← Beranda
Anggaran Pariwisata 2027 Capai Rp 1,51 T, Fokus Perkuat Destinasi dan Ekonomi Daerah
Muhammad RidwanSelasa, 1 September 2026 | 17.37 WIB
Menteri Pariwisata RI Widiyanti Putri Wardhana. (Hanung Hambara/Jawa Pos)

 

JawaPos.com - Kementerian Pariwisata menyiapkan sejumlah strategi untuk meningkatkan kontribusi sektor pariwisata terhadap perekonomian nasional pada 2027. Penguatan program juga diarahkan agar manfaat pembangunan pariwisata dapat dirasakan lebih luas oleh masyarakat di berbagai daerah.

Rencana tersebut menjadi bagian dari pembahasan Rencana Kerja dan Anggaran Kementerian Pariwisata untuk Tahun Anggaran 2027 bersama Komisi VII DPR RI.

Menteri Pariwisata Widiyanti Putri Wardhana mengatakan, penyusunan anggaran tidak hanya berorientasi pada besarnya dana yang tersedia. Menurutnya, yang lebih penting adalah memastikan anggaran negara diterjemahkan ke dalam program yang tepat sasaran dan memberikan manfaat nyata.

“Pembahasan anggaran bukan semata-mata mengenai besaran anggaran, tetapi mengenai bagaimana setiap rupiah uang negara diterjemahkan menjadi program kerja yang tepat sasaran, dilaksanakan secara akuntabel, serta diawasi bersama agar memberikan manfaat sebesar-besarnya bagi masyarakat,” kata Widiyanti Putri di Kompleks Parlemen, Senayan, Jakarta, Senin (31/8).

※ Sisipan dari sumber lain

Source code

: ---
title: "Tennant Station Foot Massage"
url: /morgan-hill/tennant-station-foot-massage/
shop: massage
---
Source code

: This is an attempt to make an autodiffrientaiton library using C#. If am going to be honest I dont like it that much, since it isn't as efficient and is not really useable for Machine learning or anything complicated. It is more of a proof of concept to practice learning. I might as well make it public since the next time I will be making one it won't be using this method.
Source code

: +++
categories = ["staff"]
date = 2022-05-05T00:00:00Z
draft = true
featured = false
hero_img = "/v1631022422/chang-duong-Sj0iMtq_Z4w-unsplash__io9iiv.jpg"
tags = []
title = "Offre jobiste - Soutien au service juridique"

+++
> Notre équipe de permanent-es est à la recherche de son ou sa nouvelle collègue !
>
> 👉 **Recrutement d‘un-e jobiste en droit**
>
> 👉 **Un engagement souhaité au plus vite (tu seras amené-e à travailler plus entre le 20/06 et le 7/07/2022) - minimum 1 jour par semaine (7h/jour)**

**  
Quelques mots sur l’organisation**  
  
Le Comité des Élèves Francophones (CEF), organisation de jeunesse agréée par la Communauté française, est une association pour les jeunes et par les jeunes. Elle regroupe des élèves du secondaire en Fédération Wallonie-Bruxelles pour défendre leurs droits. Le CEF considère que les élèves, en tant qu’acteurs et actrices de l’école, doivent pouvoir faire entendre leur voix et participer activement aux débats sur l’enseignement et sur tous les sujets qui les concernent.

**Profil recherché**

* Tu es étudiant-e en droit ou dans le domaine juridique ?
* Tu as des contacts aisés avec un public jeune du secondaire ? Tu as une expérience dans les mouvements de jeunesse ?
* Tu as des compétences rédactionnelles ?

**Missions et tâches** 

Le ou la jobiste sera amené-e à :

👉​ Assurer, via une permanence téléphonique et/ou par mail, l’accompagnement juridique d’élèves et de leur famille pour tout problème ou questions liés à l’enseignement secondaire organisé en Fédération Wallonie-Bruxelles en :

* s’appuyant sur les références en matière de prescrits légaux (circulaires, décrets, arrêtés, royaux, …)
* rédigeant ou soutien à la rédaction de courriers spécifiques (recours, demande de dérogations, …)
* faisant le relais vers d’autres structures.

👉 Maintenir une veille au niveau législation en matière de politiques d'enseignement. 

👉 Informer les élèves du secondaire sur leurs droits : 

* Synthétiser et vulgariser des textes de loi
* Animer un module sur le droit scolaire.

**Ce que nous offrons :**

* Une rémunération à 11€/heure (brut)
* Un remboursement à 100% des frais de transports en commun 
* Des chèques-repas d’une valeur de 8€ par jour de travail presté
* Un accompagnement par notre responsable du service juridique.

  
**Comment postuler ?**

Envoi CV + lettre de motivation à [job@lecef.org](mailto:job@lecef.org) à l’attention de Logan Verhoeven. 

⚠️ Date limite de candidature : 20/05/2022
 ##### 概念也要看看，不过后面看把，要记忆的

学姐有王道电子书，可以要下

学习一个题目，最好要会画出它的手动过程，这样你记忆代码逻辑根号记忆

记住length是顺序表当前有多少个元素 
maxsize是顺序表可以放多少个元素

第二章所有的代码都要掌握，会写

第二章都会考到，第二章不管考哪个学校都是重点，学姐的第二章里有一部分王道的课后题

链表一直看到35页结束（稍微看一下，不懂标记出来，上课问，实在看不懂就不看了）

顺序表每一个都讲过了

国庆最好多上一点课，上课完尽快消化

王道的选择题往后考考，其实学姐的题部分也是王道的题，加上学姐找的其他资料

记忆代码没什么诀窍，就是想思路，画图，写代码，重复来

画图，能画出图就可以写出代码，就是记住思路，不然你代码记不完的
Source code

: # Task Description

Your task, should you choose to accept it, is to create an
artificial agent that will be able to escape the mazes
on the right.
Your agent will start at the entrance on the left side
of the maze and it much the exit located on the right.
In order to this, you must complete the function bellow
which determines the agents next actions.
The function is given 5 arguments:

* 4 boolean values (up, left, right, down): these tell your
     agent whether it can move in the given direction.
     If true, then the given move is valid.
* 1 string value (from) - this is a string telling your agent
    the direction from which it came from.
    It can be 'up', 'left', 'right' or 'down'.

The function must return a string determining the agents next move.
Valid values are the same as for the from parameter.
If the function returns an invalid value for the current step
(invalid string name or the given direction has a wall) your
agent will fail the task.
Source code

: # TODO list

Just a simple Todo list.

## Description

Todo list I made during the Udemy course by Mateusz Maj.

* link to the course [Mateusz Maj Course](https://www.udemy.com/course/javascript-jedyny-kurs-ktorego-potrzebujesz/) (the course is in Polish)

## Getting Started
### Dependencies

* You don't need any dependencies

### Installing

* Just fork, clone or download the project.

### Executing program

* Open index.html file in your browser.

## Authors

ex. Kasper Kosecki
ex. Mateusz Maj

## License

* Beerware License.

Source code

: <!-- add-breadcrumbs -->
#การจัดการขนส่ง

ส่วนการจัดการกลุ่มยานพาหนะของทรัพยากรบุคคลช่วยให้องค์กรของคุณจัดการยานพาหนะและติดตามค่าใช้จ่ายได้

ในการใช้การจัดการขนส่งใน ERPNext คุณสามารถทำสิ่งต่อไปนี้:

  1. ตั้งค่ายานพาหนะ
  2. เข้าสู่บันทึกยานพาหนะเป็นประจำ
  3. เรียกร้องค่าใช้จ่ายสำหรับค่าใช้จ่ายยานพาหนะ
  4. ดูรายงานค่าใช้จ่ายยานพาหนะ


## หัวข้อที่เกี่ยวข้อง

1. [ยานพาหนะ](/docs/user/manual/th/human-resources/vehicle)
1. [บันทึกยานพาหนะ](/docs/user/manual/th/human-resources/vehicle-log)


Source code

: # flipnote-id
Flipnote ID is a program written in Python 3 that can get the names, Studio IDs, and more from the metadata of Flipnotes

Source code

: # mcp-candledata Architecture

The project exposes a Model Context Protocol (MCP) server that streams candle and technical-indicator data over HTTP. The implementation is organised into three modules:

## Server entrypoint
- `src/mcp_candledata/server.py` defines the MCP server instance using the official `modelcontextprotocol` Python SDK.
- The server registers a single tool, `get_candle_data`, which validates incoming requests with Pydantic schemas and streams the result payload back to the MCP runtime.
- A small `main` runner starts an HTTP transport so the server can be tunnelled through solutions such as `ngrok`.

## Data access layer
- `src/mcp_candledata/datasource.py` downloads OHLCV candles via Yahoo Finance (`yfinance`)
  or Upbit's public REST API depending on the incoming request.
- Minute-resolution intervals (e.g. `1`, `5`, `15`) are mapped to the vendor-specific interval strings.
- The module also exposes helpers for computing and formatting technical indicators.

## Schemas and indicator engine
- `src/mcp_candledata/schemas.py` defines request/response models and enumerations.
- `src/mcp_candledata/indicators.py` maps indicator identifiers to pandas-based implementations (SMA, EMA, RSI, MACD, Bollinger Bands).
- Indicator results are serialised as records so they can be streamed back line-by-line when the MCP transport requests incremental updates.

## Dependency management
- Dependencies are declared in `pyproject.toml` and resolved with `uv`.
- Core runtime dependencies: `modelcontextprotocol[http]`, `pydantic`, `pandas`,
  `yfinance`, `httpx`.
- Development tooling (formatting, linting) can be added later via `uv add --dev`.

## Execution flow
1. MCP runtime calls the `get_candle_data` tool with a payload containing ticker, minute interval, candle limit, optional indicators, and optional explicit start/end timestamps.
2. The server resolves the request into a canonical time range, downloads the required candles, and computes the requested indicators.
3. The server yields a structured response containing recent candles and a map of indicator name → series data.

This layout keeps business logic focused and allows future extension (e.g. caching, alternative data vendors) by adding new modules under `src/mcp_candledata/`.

Ia menjelaskan, Kementerian Pariwisata mendapatkan pagu anggaran sebesar Rp1.509.057.247.000 atau sekitar Rp1,51 triliun pada 2027. Dana tersebut akan digunakan untuk mendukung pencapaian indikator kinerja utama sekaligus menangani berbagai persoalan strategis dalam pengembangan sektor pariwisata.

Pemerintah juga berupaya mempertahankan program yang sudah berjalan sembari meningkatkan dukungan terhadap kegiatan yang memiliki dampak langsung kepada masyarakat. Salah satunya terlihat dari kenaikan anggaran Deputi Bidang Destinasi dan Infrastruktur dari Rp 39,43 miliar menjadi Rp 48,54 miliar.

Selain itu, alokasi untuk Deputi Bidang Industri dan Investasi turut meningkat dari Rp 21,69 miliar menjadi Rp 26,33 miliar. Selain itu, anggaran tugas pembantuan juga naik dari Rp 17,86 miliar menjadi Rp 19,76 miliar yang ditujukan untuk memperkuat pemerataan pembangunan pariwisata di seluruh provinsi.

Sejumlah program unggulan turut menjadi perhatian pada 2027. Program tersebut mencakup Peningkatan Keselamatan Berwisata, Desa Wisata, Pariwisata Berkualitas, Event by Indonesia, hingga Tourism 5.0.

Di sektor destinasi, lanjut Widiyanti, pemerintah menargetkan peningkatan bantuan untuk pembangunan amenitas dan aksesibilitas. Jumlah unit yang memperoleh dukungan ditargetkan naik dari 92 unit pada 2026 menjadi 150 unit pada 2027. Sementara itu, program peningkatan keselamatan berwisata direncanakan berlangsung di 24 lokasi.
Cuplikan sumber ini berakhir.